Exercise brief: Write out the data below exactly, beginning with the first line and ending once the line that has "更多相关细节：http://" is written.

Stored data
========

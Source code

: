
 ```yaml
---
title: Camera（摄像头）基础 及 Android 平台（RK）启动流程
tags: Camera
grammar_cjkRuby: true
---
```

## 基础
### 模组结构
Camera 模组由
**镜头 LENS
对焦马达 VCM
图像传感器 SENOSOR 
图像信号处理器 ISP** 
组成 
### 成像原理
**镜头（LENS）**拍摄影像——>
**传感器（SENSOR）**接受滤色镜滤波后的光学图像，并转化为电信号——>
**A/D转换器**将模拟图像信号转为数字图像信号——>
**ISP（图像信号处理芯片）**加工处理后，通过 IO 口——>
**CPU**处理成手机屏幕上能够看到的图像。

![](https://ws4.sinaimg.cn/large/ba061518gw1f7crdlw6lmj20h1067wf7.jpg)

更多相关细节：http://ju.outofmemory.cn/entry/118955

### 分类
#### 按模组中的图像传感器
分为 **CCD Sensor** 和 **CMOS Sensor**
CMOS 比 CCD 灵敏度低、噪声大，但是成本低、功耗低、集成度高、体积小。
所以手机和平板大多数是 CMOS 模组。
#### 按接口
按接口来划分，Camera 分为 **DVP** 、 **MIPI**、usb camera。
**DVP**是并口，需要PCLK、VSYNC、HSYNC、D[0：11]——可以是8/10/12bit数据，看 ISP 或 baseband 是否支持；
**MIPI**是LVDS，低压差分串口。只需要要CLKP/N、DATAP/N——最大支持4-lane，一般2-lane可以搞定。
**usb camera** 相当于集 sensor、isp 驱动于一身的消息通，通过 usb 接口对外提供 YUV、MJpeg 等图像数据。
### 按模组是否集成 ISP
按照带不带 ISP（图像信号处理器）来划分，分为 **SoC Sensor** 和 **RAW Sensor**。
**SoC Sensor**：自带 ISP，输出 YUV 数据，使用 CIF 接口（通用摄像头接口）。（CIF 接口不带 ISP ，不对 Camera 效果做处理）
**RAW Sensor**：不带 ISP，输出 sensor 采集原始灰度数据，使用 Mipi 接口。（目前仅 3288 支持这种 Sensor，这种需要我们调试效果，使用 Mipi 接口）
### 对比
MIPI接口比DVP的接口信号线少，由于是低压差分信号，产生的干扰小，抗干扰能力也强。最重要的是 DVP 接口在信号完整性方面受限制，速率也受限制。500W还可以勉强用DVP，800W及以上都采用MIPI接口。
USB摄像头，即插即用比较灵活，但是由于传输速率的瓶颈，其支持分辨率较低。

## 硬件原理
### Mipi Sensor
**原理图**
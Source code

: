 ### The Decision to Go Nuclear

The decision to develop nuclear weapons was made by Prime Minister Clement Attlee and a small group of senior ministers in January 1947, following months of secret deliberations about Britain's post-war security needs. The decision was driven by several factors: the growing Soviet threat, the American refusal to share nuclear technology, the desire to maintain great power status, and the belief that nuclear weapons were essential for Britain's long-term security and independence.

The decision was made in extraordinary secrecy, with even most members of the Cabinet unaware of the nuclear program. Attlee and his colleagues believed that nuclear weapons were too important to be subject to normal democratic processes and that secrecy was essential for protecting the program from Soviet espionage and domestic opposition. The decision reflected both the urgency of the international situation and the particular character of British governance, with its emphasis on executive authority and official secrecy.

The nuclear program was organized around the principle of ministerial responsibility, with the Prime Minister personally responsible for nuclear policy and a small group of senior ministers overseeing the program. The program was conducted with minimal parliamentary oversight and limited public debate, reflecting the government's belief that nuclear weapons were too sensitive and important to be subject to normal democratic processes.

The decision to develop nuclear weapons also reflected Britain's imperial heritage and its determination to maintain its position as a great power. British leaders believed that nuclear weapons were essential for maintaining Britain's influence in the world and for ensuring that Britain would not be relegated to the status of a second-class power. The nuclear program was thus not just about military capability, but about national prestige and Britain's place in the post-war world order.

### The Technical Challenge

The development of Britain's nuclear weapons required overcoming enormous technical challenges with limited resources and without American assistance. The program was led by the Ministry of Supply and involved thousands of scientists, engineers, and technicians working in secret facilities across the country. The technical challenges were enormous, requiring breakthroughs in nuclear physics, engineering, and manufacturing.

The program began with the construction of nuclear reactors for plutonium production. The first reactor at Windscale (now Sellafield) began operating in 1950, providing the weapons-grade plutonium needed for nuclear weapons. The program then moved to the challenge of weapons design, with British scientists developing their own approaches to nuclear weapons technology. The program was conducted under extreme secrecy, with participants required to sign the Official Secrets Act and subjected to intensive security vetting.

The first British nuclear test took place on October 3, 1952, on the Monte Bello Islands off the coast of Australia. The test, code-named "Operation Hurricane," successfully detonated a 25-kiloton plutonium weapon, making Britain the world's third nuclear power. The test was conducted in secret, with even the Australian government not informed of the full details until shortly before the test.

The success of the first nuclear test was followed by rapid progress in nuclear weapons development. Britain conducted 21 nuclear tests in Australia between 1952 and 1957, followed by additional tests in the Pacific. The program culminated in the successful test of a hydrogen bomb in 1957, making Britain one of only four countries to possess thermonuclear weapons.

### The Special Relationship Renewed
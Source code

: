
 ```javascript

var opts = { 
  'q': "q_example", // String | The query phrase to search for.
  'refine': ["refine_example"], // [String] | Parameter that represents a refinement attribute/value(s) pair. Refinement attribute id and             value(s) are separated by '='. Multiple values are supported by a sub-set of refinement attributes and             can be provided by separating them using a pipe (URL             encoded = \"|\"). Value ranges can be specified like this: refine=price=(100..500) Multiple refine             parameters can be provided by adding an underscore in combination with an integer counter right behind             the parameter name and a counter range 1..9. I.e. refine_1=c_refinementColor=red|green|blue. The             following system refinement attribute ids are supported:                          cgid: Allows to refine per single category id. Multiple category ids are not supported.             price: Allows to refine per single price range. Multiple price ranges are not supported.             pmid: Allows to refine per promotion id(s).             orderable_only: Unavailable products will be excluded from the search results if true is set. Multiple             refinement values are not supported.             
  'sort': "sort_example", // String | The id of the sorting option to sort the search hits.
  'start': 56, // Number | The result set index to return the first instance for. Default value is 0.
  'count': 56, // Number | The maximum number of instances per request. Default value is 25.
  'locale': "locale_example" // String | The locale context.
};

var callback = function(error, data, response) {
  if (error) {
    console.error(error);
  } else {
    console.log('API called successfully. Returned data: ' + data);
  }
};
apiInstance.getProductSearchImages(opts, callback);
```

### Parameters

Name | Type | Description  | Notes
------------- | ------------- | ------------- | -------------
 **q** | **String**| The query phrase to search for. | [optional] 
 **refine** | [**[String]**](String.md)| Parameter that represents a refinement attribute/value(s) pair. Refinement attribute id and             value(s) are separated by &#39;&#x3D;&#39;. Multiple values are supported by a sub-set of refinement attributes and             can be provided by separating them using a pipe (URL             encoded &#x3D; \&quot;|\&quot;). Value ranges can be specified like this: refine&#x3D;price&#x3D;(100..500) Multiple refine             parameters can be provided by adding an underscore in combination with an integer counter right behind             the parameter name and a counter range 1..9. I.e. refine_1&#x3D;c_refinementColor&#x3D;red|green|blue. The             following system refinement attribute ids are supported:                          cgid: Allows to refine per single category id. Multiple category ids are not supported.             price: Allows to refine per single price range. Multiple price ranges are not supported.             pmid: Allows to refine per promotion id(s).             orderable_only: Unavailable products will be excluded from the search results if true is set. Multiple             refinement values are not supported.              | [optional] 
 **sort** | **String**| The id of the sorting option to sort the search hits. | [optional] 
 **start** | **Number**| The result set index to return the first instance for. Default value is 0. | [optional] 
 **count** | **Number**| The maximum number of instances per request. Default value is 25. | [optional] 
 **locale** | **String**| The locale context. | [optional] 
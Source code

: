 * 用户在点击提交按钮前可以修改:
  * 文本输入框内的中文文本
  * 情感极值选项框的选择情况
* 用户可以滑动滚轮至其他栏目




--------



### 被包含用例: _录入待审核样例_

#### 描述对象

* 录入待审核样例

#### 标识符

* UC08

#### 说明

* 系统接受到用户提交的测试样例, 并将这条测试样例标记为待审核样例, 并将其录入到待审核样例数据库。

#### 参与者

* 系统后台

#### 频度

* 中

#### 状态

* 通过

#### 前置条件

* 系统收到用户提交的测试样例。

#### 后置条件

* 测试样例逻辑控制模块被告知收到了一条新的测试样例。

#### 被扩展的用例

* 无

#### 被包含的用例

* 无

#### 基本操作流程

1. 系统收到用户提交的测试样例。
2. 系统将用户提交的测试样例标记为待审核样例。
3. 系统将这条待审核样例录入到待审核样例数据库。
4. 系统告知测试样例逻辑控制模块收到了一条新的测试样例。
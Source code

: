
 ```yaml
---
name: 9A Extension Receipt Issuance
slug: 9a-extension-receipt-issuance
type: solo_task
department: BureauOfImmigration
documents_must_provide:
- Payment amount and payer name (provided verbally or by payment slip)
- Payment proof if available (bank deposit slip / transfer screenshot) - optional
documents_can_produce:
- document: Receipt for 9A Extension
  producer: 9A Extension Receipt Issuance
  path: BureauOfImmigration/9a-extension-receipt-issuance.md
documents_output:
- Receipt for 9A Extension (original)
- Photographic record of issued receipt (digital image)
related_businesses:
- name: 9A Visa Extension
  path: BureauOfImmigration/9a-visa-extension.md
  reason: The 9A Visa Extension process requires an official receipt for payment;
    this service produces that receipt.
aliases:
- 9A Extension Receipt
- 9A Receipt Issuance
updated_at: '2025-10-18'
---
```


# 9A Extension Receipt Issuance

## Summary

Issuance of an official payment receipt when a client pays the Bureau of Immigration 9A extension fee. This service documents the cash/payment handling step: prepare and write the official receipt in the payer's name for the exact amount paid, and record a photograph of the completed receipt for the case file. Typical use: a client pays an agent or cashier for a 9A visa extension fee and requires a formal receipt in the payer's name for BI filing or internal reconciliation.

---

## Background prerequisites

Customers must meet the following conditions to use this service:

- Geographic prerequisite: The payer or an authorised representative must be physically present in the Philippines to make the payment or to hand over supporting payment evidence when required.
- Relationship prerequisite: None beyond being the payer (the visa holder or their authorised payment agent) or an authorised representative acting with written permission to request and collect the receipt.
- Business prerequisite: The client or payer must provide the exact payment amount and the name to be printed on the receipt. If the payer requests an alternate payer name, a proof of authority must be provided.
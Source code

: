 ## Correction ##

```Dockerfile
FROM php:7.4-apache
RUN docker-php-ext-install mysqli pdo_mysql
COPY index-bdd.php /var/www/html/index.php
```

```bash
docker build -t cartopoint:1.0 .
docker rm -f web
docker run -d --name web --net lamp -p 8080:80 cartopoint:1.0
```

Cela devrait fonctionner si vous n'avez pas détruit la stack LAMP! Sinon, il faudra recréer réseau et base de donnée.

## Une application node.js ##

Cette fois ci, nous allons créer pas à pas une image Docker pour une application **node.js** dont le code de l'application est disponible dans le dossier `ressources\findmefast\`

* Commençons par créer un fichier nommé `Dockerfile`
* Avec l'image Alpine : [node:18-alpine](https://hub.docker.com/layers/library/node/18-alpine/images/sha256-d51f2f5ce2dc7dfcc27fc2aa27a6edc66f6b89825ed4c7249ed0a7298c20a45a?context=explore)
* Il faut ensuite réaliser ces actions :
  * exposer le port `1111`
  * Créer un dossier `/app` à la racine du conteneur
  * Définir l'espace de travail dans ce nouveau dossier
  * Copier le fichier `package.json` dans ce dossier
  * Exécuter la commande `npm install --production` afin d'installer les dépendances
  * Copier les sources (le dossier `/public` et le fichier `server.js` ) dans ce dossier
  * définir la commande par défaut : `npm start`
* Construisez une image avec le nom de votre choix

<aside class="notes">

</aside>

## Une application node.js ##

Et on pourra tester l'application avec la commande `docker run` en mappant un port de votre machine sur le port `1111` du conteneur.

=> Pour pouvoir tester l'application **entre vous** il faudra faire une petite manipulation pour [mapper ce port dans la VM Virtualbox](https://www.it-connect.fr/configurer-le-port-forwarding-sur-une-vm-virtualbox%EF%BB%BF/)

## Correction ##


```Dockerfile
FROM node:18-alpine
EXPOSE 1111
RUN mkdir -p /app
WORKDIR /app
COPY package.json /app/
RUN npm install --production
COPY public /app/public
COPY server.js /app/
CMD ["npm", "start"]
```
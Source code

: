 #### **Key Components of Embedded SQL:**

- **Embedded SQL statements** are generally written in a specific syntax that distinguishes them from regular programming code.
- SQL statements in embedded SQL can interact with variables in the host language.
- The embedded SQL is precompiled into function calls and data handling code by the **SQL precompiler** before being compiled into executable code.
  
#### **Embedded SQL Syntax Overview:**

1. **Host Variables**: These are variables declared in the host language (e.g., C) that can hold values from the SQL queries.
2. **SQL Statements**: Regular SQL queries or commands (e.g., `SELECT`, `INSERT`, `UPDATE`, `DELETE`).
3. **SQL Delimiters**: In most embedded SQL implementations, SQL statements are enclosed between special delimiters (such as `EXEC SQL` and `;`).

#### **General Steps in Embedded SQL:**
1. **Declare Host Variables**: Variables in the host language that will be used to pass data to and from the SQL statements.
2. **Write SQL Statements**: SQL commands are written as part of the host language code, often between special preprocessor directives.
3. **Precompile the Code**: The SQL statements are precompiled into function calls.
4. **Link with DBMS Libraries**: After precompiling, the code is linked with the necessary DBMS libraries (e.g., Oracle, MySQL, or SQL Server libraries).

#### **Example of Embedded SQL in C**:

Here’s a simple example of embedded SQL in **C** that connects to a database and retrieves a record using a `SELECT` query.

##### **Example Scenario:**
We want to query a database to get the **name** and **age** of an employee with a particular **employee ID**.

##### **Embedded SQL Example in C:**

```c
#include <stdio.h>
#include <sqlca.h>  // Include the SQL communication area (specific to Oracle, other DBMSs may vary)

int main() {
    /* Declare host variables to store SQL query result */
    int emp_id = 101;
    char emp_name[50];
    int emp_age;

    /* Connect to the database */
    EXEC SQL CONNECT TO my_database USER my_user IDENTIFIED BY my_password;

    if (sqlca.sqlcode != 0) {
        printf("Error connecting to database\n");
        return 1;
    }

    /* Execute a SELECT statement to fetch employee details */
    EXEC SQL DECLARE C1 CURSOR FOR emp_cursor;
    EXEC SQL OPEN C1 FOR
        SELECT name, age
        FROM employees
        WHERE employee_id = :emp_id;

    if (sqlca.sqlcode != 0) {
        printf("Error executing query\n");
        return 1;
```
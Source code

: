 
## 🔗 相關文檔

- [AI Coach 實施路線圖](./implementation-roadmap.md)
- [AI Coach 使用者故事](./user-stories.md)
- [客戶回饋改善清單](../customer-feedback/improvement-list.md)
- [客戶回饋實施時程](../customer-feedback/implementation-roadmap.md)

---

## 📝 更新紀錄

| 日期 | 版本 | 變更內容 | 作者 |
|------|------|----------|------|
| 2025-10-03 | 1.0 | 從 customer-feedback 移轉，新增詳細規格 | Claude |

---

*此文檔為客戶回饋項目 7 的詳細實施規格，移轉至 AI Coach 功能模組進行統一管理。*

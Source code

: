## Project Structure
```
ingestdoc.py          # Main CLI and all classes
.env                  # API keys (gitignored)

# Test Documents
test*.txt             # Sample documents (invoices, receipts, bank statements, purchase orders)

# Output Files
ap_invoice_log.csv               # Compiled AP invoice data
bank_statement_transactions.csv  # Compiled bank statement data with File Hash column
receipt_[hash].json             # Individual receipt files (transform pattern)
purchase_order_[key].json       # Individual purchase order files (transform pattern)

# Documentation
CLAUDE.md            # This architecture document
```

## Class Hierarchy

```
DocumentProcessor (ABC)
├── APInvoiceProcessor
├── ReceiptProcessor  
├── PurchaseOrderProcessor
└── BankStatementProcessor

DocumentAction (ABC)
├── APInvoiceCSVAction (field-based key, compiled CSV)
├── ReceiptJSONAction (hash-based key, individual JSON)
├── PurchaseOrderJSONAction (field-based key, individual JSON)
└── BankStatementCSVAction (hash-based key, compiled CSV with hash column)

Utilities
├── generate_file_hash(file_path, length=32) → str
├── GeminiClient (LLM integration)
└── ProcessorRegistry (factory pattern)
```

========

Answer below:
Source code

:
 ```yaml
---
title: Camera（摄像头）基础 及 Android 平台（RK）启动流程
tags: Camera
grammar_cjkRuby: true
---
```

## 基础
### 模组结构
Camera 模组由
**镜头 LENS
对焦马达 VCM
图像传感器 SENOSOR 
图像信号处理器 ISP** 
组成 
### 成像原理
**镜头（LENS）**拍摄影像——>
**传感器（SENSOR）**接受滤色镜滤波后的光学图像，并转化为电信号——>
**A/D转换器**将模拟图像信号转为数字图像信号——>
**ISP（图像信号处理芯片）**加工处理后，通过 IO 口——>
**CPU**处理成手机屏幕上能够看到的图像。

![](https://ws4.sinaimg.cn/large/ba061518gw1f7crdlw6lmj20h1067wf7.jpg)

更多相关细节：http://ju.outofmemory.cn/entry/118955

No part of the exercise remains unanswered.